▶ _What you are asked to do_:
All of the listing below must be repeated word for word. Pictures are the only thing to omit.

▶ _Data shown_:
.....

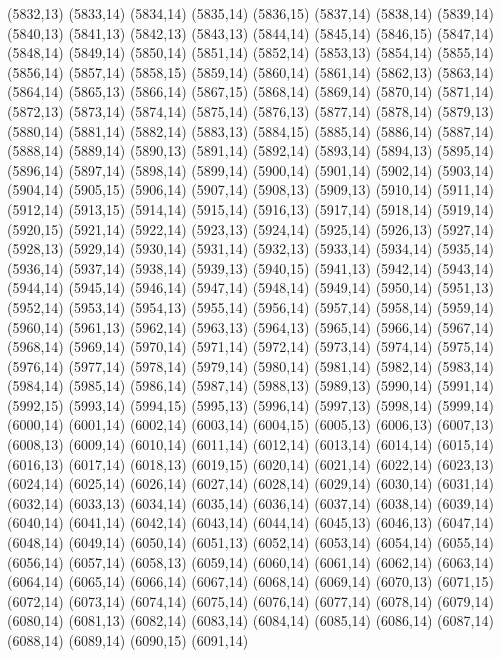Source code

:(5832,13)
(5833,14)
(5834,14)
(5835,14)
(5836,15)
(5837,14)
(5838,14)
(5839,14)
(5840,13)
(5841,13)
(5842,13)
(5843,13)
(5844,14)
(5845,14)
(5846,15)
(5847,14)
(5848,14)
(5849,14)
(5850,14)
(5851,14)
(5852,14)
(5853,13)
(5854,14)
(5855,14)
(5856,14)
(5857,14)
(5858,15)
(5859,14)
(5860,14)
(5861,14)
(5862,13)
(5863,14)
(5864,14)
(5865,13)
(5866,14)
(5867,15)
(5868,14)
(5869,14)
(5870,14)
(5871,14)
(5872,13)
(5873,14)
(5874,14)
(5875,14)
(5876,13)
(5877,14)
(5878,14)
(5879,13)
(5880,14)
(5881,14)
(5882,14)
(5883,13)
(5884,15)
(5885,14)
(5886,14)
(5887,14)
(5888,14)
(5889,14)
(5890,13)
(5891,14)
(5892,14)
(5893,14)
(5894,13)
(5895,14)
(5896,14)
(5897,14)
(5898,14)
(5899,14)
(5900,14)
(5901,14)
(5902,14)
(5903,14)
(5904,14)
(5905,15)
(5906,14)
(5907,14)
(5908,13)
(5909,13)
(5910,14)
(5911,14)
(5912,14)
(5913,15)
(5914,14)
(5915,14)
(5916,13)
(5917,14)
(5918,14)
(5919,14)
(5920,15)
(5921,14)
(5922,14)
(5923,13)
(5924,14)
(5925,14)
(5926,13)
(5927,14)
(5928,13)
(5929,14)
(5930,14)
(5931,14)
(5932,13)
(5933,14)
(5934,14)
(5935,14)
(5936,14)
(5937,14)
(5938,14)
(5939,13)
(5940,15)
(5941,13)
(5942,14)
(5943,14)
(5944,14)
(5945,14)
(5946,14)
(5947,14)
(5948,14)
(5949,14)
(5950,14)
(5951,13)
(5952,14)
(5953,14)
(5954,13)
(5955,14)
(5956,14)
(5957,14)
(5958,14)
(5959,14)
(5960,14)
(5961,13)
(5962,14)
(5963,13)
(5964,13)
(5965,14)
(5966,14)
(5967,14)
(5968,14)
(5969,14)
(5970,14)
(5971,14)
(5972,14)
(5973,14)
(5974,14)
(5975,14)
(5976,14)
(5977,14)
(5978,14)
(5979,14)
(5980,14)
(5981,14)
(5982,14)
(5983,14)
(5984,14)
(5985,14)
(5986,14)
(5987,14)
(5988,13)
(5989,13)
(5990,14)
(5991,14)
(5992,15)
(5993,14)
(5994,15)
(5995,13)
(5996,14)
(5997,13)
(5998,14)
(5999,14)
(6000,14)
(6001,14)
(6002,14)
(6003,14)
(6004,15)
(6005,13)
(6006,13)
(6007,13)
(6008,13)
(6009,14)
(6010,14)
(6011,14)
(6012,14)
(6013,14)
(6014,14)
(6015,14)
(6016,13)
(6017,14)
(6018,13)
(6019,15)
(6020,14)
(6021,14)
(6022,14)
(6023,13)
(6024,14)
(6025,14)
(6026,14)
(6027,14)
(6028,14)
(6029,14)
(6030,14)
(6031,14)
(6032,14)
(6033,13)
(6034,14)
(6035,14)
(6036,14)
(6037,14)
(6038,14)
(6039,14)
(6040,14)
(6041,14)
(6042,14)
(6043,14)
(6044,14)
(6045,13)
(6046,13)
(6047,14)
(6048,14)
(6049,14)
(6050,14)
(6051,13)
(6052,14)
(6053,14)
(6054,14)
(6055,14)
(6056,14)
(6057,14)
(6058,13)
(6059,14)
(6060,14)
(6061,14)
(6062,14)
(6063,14)
(6064,14)
(6065,14)
(6066,14)
(6067,14)
(6068,14)
(6069,14)
(6070,13)
(6071,15)
(6072,14)
(6073,14)
(6074,14)
(6075,14)
(6076,14)
(6077,14)
(6078,14)
(6079,14)
(6080,14)
(6081,13)
(6082,14)
(6083,14)
(6084,14)
(6085,14)
(6086,14)
(6087,14)
(6088,14)
(6089,14)
(6090,15)
(6091,14)
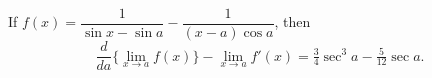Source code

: If
$f(x) = \dfrac{1}{\sin x - \sin a} - \dfrac{1}{(x - a)\cos a}$,
then
\[
\frac{d}{da}\{\lim_{x \to a} f(x)\} - \lim_{x \to a}f'(x)
  = \tfrac{3}{4} \sec^{3} a - \tfrac{5}{12} \sec a.
\]

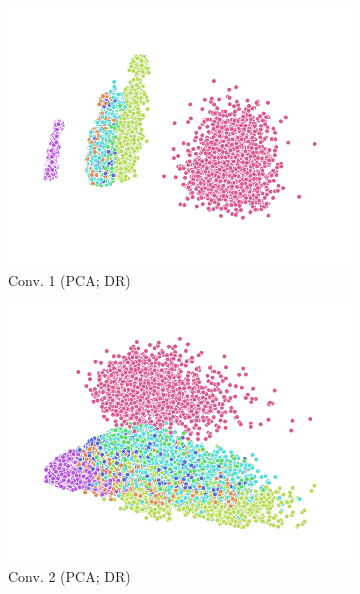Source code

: \begin{figure}
  \begin{subfigure}{0.22\textwidth}
    \includegraphics[width=\textwidth]{figures/chapter6/embeddings/jaco_DR_prop_conv1_PCA.png}
    \caption{Conv. 1 (PCA; DR)}
  \end{subfigure}
  \begin{subfigure}{0.22\textwidth}
    \includegraphics[width=\textwidth]{figures/chapter6/embeddings/jaco_DR_prop_conv2_PCA.png}
    \caption{Conv. 2 (PCA; DR)}
  \end{subfigure}
  \begin{subfigure}{0.22\textwidth}

\end{subfigure}
\end{figure}
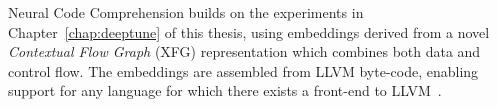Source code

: Neural Code Comprehension builds on the experiments in Chapter~\ref{chap:deeptune} of this thesis, using embeddings derived from a novel \emph{Contextual Flow Graph} (XFG) representation which combines both data and control flow. The embeddings are assembled from LLVM byte-code, enabling support for any language for which there exists a front-end to LLVM~\cite{Ben-nun2018}.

.....

▶ _Written response_:
Source code

:(5832,13)
(5833,14)
(5834,14)
(5835,14)
(5836,15)
(5837,14)
(5838,14)
(5839,14)
(5840,13)
(5841,13)
(5842,13)
(5843,13)
(5844,14)
(5845,14)
(5846,15)
(5847,14)
(5848,14)
(5849,14)
(5850,14)
(5851,14)
(5852,14)
(5853,13)
(5854,14)
(5855,14)
(5856,14)
(5857,14)
(5858,15)
(5859,14)
(5860,14)
(5861,14)
(5862,13)
(5863,14)
(5864,14)
(5865,13)
(5866,14)
(5867,15)
(5868,14)
(5869,14)
(5870,14)
(5871,14)
(5872,13)
(5873,14)
(5874,14)
(5875,14)
(5876,13)
(5877,14)
(5878,14)
(5879,13)
(5880,14)
(5881,14)
(5882,14)
(5883,13)
(5884,15)
(5885,14)
(5886,14)
(5887,14)
(5888,14)
(5889,14)
(5890,13)
(5891,14)
(5892,14)
(5893,14)
(5894,13)
(5895,14)
(5896,14)
(5897,14)
(5898,14)
(5899,14)
(5900,14)
(5901,14)
(5902,14)
(5903,14)
(5904,14)
(5905,15)
(5906,14)
(5907,14)
(5908,13)
(5909,13)
(5910,14)
(5911,14)
(5912,14)
(5913,15)
(5914,14)
(5915,14)
(5916,13)
(5917,14)
(5918,14)
(5919,14)
(5920,15)
(5921,14)
(5922,14)
(5923,13)
(5924,14)
(5925,14)
(5926,13)
(5927,14)
(5928,13)
(5929,14)
(5930,14)
(5931,14)
(5932,13)
(5933,14)
(5934,14)
(5935,14)
(5936,14)
(5937,14)
(5938,14)
(5939,13)
(5940,15)
(5941,13)
(5942,14)
(5943,14)
(5944,14)
(5945,14)
(5946,14)
(5947,14)
(5948,14)
(5949,14)
(5950,14)
(5951,13)
(5952,14)
(5953,14)
(5954,13)
(5955,14)
(5956,14)
(5957,14)
(5958,14)
(5959,14)
(5960,14)
(5961,13)
(5962,14)
(5963,13)
(5964,13)
(5965,14)
(5966,14)
(5967,14)
(5968,14)
(5969,14)
(5970,14)
(5971,14)
(5972,14)
(5973,14)
(5974,14)
(5975,14)
(5976,14)
(5977,14)
(5978,14)
(5979,14)
(5980,14)
(5981,14)
(5982,14)
(5983,14)
(5984,14)
(5985,14)
(5986,14)
(5987,14)
(5988,13)
(5989,13)
(5990,14)
(5991,14)
(5992,15)
(5993,14)
(5994,15)
(5995,13)
(5996,14)
(5997,13)
(5998,14)
(5999,14)
(6000,14)
(6001,14)
(6002,14)
(6003,14)
(6004,15)
(6005,13)
(6006,13)
(6007,13)
(6008,13)
(6009,14)
(6010,14)
(6011,14)
(6012,14)
(6013,14)
(6014,14)
(6015,14)
(6016,13)
(6017,14)
(6018,13)
(6019,15)
(6020,14)
(6021,14)
(6022,14)
(6023,13)
(6024,14)
(6025,14)
(6026,14)
(6027,14)
(6028,14)
(6029,14)
(6030,14)
(6031,14)
(6032,14)
(6033,13)
(6034,14)
(6035,14)
(6036,14)
(6037,14)
(6038,14)
(6039,14)
(6040,14)
(6041,14)
(6042,14)
(6043,14)
(6044,14)
(6045,13)
(6046,13)
(6047,14)
(6048,14)
(6049,14)
(6050,14)
(6051,13)
(6052,14)
(6053,14)
(6054,14)
(6055,14)
(6056,14)
(6057,14)
(6058,13)
(6059,14)
(6060,14)
(6061,14)
(6062,14)
(6063,14)
(6064,14)
(6065,14)
(6066,14)
(6067,14)
(6068,14)
(6069,14)
(6070,13)
(6071,15)
(6072,14)
(6073,14)
(6074,14)
(6075,14)
(6076,14)
(6077,14)
(6078,14)
(6079,14)
(6080,14)
(6081,13)
(6082,14)
(6083,14)
(6084,14)
(6085,14)
(6086,14)
(6087,14)
(6088,14)
(6089,14)
(6090,15)
(6091,14)
Source code

: If
$f(x) = \dfrac{1}{\sin x - \sin a} - \dfrac{1}{(x - a)\cos a}$,
then
\[
\frac{d}{da}\{\lim_{x \to a} f(x)\} - \lim_{x \to a}f'(x)
  = \tfrac{3}{4} \sec^{3} a - \tfrac{5}{12} \sec a.
\]

Source code

: \begin{figure}
  \begin{subfigure}{0.22\textwidth}
    \includegraphics[width=\textwidth]{figures/chapter6/embeddings/jaco_DR_prop_conv1_PCA.png}
    \caption{Conv. 1 (PCA; DR)}
  \end{subfigure}
  \begin{subfigure}{0.22\textwidth}
    \includegraphics[width=\textwidth]{figures/chapter6/embeddings/jaco_DR_prop_conv2_PCA.png}
    \caption{Conv. 2 (PCA; DR)}
  \end{subfigure}
  \begin{subfigure}{0.22\textwidth}

\end{subfigure}
\end{figure}
Source code

: Neural Code Comprehension builds on the experiments in Chapter~\ref{chap:deeptune} of this thesis, using embeddings derived from a novel \emph{Contextual Flow Graph} (XFG) representation which combines both data and control flow. The embeddings are assembled from LLVM byte-code, enabling support for any language for which there exists a front-end to LLVM~\cite{Ben-nun2018}.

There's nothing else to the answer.